Mgr Kieran Heskin

Sacred Heart Church, Ilkley

UP to the 1930’s hiring fairs were not uncommon in this island and in Ireland. Once or twice a year poor people, seeking employment on farms, came along to the hiring fair. The tall and well-built were hired first. Realizing this, men with influenza or tuberculosis would try to present themselves as hefty and strong. They watched with heavy hearts as the employers picked out those who were younger, stronger and more healthy looking.

It was not only men who had to face the stresses and indignity of the hiring fair. Children, as young as eight, and women were also involved. Prior to hiring them, prospective employers demanded that, like horses, they parade up and down the street. They were even asked to open their mouths to have their teeth inspected.

Jesus tells a story about a vineyard owner who went to the hiring fair in his local market place in Palestine to hire workers for his vineyard. He hired his first contingent at 6.00 a.m. and agreed a wage with them for a twelve hour day. At 9.00 a.m., 12.00 noon, 3.00 p.m. and 5.00 p.m. he hired further groups of workers.
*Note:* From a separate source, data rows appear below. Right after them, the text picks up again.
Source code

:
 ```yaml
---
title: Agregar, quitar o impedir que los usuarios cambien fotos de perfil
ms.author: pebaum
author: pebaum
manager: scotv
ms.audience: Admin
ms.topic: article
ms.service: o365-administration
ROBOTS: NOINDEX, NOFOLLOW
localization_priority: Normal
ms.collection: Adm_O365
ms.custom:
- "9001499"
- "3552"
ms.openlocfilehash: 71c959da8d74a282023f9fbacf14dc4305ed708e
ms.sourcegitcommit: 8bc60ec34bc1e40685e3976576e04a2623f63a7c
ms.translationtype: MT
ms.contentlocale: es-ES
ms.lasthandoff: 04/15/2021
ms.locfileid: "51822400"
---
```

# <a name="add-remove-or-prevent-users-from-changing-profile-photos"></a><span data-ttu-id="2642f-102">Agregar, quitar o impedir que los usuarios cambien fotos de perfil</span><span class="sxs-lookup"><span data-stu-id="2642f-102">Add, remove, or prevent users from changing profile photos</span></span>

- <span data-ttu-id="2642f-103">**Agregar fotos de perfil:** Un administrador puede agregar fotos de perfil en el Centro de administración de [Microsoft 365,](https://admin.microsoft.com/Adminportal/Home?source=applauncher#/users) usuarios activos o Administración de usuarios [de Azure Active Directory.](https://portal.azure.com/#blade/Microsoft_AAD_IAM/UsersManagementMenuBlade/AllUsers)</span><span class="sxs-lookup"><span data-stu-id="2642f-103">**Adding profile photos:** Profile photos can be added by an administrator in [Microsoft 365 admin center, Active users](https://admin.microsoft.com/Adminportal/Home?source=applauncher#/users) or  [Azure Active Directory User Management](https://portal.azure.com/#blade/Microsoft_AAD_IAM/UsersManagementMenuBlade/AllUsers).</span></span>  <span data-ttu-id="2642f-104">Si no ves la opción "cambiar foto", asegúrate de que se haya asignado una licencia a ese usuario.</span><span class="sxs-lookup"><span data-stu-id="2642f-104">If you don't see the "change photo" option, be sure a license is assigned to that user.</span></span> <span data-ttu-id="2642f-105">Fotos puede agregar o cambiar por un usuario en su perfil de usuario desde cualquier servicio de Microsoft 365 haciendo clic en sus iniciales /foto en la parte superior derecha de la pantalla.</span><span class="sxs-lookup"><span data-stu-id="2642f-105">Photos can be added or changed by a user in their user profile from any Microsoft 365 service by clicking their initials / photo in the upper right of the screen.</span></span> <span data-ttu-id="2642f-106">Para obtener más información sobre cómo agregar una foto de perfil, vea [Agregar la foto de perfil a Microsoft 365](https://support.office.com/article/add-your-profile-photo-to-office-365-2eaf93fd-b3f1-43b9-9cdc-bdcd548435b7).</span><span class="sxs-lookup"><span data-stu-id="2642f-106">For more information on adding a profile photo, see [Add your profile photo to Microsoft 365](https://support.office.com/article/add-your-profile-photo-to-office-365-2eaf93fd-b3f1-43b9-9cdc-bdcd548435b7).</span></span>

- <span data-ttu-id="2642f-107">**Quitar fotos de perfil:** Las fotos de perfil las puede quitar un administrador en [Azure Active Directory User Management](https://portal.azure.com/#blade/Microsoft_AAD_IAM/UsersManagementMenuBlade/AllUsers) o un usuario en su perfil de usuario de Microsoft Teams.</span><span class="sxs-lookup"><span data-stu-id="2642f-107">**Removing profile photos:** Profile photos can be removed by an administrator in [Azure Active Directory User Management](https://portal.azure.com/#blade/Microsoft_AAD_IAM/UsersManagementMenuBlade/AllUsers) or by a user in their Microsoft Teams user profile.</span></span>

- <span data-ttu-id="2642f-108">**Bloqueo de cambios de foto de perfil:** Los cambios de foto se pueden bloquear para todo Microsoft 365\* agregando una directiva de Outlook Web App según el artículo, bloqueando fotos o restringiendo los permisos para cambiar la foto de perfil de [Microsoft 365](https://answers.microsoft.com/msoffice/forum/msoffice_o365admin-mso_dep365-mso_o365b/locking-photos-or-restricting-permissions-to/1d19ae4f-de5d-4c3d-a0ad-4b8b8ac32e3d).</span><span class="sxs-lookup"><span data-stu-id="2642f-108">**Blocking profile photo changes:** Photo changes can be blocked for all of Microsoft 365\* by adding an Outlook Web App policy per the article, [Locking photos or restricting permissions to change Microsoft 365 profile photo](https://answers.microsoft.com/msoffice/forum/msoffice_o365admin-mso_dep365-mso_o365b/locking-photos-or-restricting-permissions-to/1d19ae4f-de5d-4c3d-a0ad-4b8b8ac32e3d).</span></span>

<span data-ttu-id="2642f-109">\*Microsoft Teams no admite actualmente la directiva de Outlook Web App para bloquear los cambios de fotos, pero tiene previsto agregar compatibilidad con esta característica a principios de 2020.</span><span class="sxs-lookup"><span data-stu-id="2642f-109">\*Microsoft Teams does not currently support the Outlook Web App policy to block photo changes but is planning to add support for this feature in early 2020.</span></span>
At 6.00 p.m. the time for payment arrived. All groups were paid the same amount. A spokesman for the first group complained: “how can this be right, my group here have worked for twelve hours, that lot over there have only worked for one hour: can we have justice please”. The vineyard owner said to him: “my friend, I am not being unjust to you; did we not agree on one denarius? Take your earnings and go. I choose to pay the last-comer as much as I pay you. Have I no right to do what I like with my own? Why be envious because I am generous?”

Those hired at the eleventh hour, the most fragile, desperately needed any money they could get to provide for themselves and their dependents. The vine yard owner realized this and was more than generous with them.

This is a parable that encourages us to imitate the vineyard owner who, in Jesus’ story, is God himself, by being generous and sensitive to human poverty and human weakness wherever we encounter it.